I'm getting this error, which I totally believe Rust is having a problem with, but it is a bit frustrating to try and figure out what it is having a hard time with. It seems to blow some internal limit on depth, probably in some sort of recursive trait evaluation, but it won't print the stack (that I can discover) so I can't really tell where it thinks the cycle is.
I have a repo at https://github.com/frankmcsherry/trie/, which should explode with cargo build. The likely culprit is trying to evaluate whether the result of
should be Sized or not, which ... well I think all of the types are well-founded at the call site, and it shouldn't be a big deal, but I'm guessing Rust has either found some other possible implementations, or has a wonky evaluation strategy that explores too deeply in some direction. I'm not sure, but any advice would be great!
I have a somewhat minimized example, which I think is a bit ... weird.
It seems there is an implementation with a where clause that is basically unrelated to the program (clue is in the name of the type ;)), but it causes explosion on e.g. playpen.
pub trait Cursor { }
impl Cursor for () { }
pub trait TrieRef {
type Cursor: Cursor;
fn cursor(&self) -> Self::Cursor;
}
pub struct Unrelated<L> {
nothing: L
}
impl<'a> TrieRef for &'a Vec<u32> {
type Cursor = ();
fn cursor(&self) -> Self::Cursor { () }
}
// Comment me out, and everything seems to work great.

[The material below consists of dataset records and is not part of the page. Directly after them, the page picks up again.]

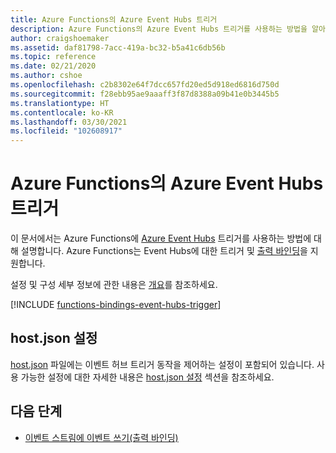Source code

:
 ```yaml
---
title: Azure Functions의 Azure Event Hubs 트리거
description: Azure Functions의 Azure Event Hubs 트리거를 사용하는 방법을 알아봅니다.
author: craigshoemaker
ms.assetid: daf81798-7acc-419a-bc32-b5a41c6db56b
ms.topic: reference
ms.date: 02/21/2020
ms.author: cshoe
ms.openlocfilehash: c2b8302e64f7dcc657fd20ed5d918ed6816d750d
ms.sourcegitcommit: f28ebb95ae9aaaff3f87d8388a09b41e0b3445b5
ms.translationtype: HT
ms.contentlocale: ko-KR
ms.lasthandoff: 03/30/2021
ms.locfileid: "102608917"
---
```

# <a name="azure-event-hubs-trigger-for-azure-functions"></a>Azure Functions의 Azure Event Hubs 트리거

이 문서에서는 Azure Functions에 [Azure Event Hubs](../event-hubs/event-hubs-about.md) 트리거를 사용하는 방법에 대해 설명합니다. Azure Functions는 Event Hubs에 대한 트리거 및 [출력 바인딩](functions-bindings-event-hubs-output.md)을 지원합니다.

설정 및 구성 세부 정보에 관한 내용은 [개요](functions-bindings-event-hubs.md)를 참조하세요.

[!INCLUDE [functions-bindings-event-hubs-trigger](../../includes/functions-bindings-event-hubs-trigger.md)]

## <a name="hostjson-settings"></a>host.json 설정

[host.json](functions-host-json.md#eventhub) 파일에는 이벤트 허브 트리거 동작을 제어하는 설정이 포함되어 있습니다. 사용 가능한 설정에 대한 자세한 내용은 [host.json 설정](functions-bindings-event-hubs.md#hostjson-settings) 섹션을 참조하세요.

## <a name="next-steps"></a>다음 단계

- [이벤트 스트림에 이벤트 쓰기(출력 바인딩)](./functions-bindings-event-hubs-output.md)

impl<'a, L> TrieRef for &'a Unrelated<L> where &'a L: TrieRef {
type Cursor = ();
fn cursor(&self) -> Self::Cursor { () }
}
fn test<'a, T>(reference: &'a T) -> <&'a T as TrieRef>::Cursor where &'a T : TrieRef {
reference.cursor()
}
fn main() {
let z = test(&Vec::<u32>::new());
}
I can see how it could cause Rust to go down a rabbit hole, maybe, but ... none of the types it is exploring:
note: consider adding a `#![recursion_limit="128"]` attribute to your crate
note: required because of the requirements on the impl of `TrieRef` for `&Unrelated<_>`
note: required because of the requirements on the impl of `TrieRef` for `&Unrelated<Unrelated<_>>`
note: required because of the requirements on the impl of `TrieRef` for `&Unrelated<Unrelated<Unrelated<_>>>`
note: required because of the requirements on the impl of `TrieRef` for `&Unrelated<Unrelated<Unrelated<Unrelated<_>>>>`
note: required because of the requirements on the impl of `TrieRef` for `&Unrelated<Unrelated<Unrelated<Unrelated<Unrelated<_>>>>>`
...
pub trait Trait {}
impl<'a> Trait for &'a u32 { }
impl<'a, T: ?Sized> Trait for &'a Box<T> where &'a T: Trait {}
fn test<'a, T>(_: &'a T) where &'a T: Trait {}
fn main() {
test(&0u32);
}
I suspect eddyb would like me to point out that it has nothing to do with the &'a u32 implementation, and the compiler goes into a tailspin even without that, but I'm not sure I can back that up myself.